Bank Money Every Year… Clean Your Customer List
It’s easy to bank some money every year… clean your customer list!
Customer lists tend to age quickly. An average of 20% of business people change jobs each year, and 1 out of 6 families move in any given year. If you don’t update your customer lists on a regular basis, you are wasting postage and printing costs each time you launch a new direct mail campaign.
It is estimated that 1 out of 100 pieces of mail are undeliverable. That means if you send out 30,000 direct mail pieces, 300 will definitely end up in the garbage. The bottom line is that bad records in your customer list is wasting your marketing resources.
Making a yearly commitment to clean that aging customer list can save you a significant amount of money and eliminate a lot of dead weight from your mailings. So get that list clean and have a company luncheon with the money you save each year!
3 steps to cleanse your customer list
Step 1: Run your existing mailing list through the U.S. Postal Service’s National Change of Address (NCOA) database, which updates it with recently-changed mailing addresses. This process isn’t 100% accurate; however, newer business facilities and housing developments take some time to be added to the NCOA database. That means manual cleansing is still a must for every customer list.
After you use NCOA for address verification, be sure to ask for your updated customer addresses back, so you can update your customer list to remove the undeliverable records. Otherwise, you’ll be compounding the problem with each new mailing you send out.
Step 2: Salespeople and other workers who are familiar with the list should print out the list and look for missing data, misspelled names and titles, and any other abnormalities. In particular, watch for any missing addresses, zip codes and street names. This manual process takes time, which is why so many companies tend to neglect it.

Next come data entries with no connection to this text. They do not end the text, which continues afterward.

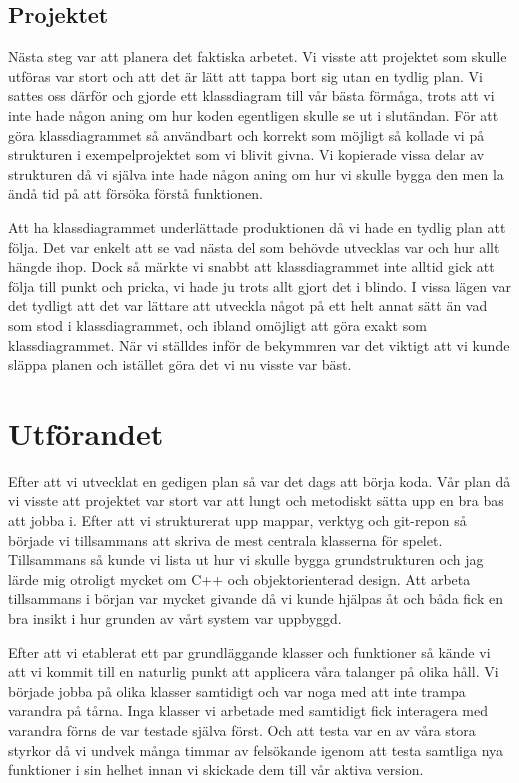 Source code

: \documentclass{TDP005mall}
\begin{document}
\subsection{Projektet}
Nästa steg var att planera det faktiska arbetet. Vi visste att projektet som skulle utföras var stort och att det är lätt att tappa bort sig utan en tydlig plan. Vi sattes oss därför och gjorde ett klassdiagram till vår bästa förmåga, trots att vi inte hade någon aning om hur koden egentligen skulle se ut i slutändan. För att göra klassdiagrammet så användbart och korrekt som möjligt så kollade vi på strukturen i exempelprojektet som vi blivit givna. Vi kopierade vissa delar av strukturen då vi själva inte hade någon aning om hur vi skulle bygga den men la ändå tid på att försöka förstå funktionen.

Att ha klassdiagrammet underlättade produktionen då vi hade en tydlig plan att följa. Det var enkelt att se vad nästa del som behövde utvecklas var och hur allt hängde ihop. Dock så märkte vi snabbt att klassdiagrammet inte alltid gick att följa till punkt och pricka, vi hade ju trots allt gjort det i blindo. I vissa lägen var det tydligt att det var lättare att utveckla något på ett helt annat sätt än vad som stod i klassdiagrammet, och ibland omöjligt att göra exakt som klassdiagrammet. När vi ställdes inför de bekymmren var det viktigt att vi kunde släppa planen och istället göra det vi nu visste var bäst.

\section{Utförandet}
Efter att vi utvecklat en gedigen plan så var det dags att börja koda. Vår plan då vi visste att projektet var stort var att lungt och metodiskt sätta upp en bra bas att jobba i. Efter att vi strukturerat upp mappar, verktyg och git-repon så började vi tillsammans att skriva de mest centrala klasserna för spelet. Tillsammans så kunde vi lista ut hur vi skulle bygga grundstrukturen och jag lärde mig otroligt mycket om C++ och objektorienterad design. Att arbeta tillsammans i början var mycket givande då vi kunde hjälpas åt och båda fick en bra insikt i hur grunden av vårt system var uppbyggd.

Efter att vi etablerat ett par grundläggande klasser och funktioner så kände vi att vi kommit till en naturlig punkt att applicera våra talanger på olika håll. Vi började jobba på olika klasser samtidigt och var noga med att inte trampa varandra på tårna. Inga klasser vi arbetade med samtidigt fick interagera med varandra förns de var testade själva först. Och att testa var en av våra stora styrkor då vi undvek många timmar av felsökande igenom att testa samtliga nya funktioner i sin helhet innan vi skickade dem till vår aktiva version.
\end{document}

Step 3: As you manually review the list, look for opportunities to group records with similar characteristics together. Tag their records so that you can easily group them into sub-lists; for example, all procurement people should form one list, all engineers should be grouped into a second one and all C-level executives (CEO, CMO, CTO) should be placed into a third.
In an upcoming blog post, we’ll explain how to put these segmented lists to work, creating customized, highly-relevant messages and offers that speak to each group’s deepest needs. This targeted approach can help you generate more revenue from your customer list.
Although it’s not easy, annually “cleansing” your organization’s customer list can help you target it with greater precision around specific groups of prospects and their deep needs. That, in turn, can help you increase revenue and customer satisfaction.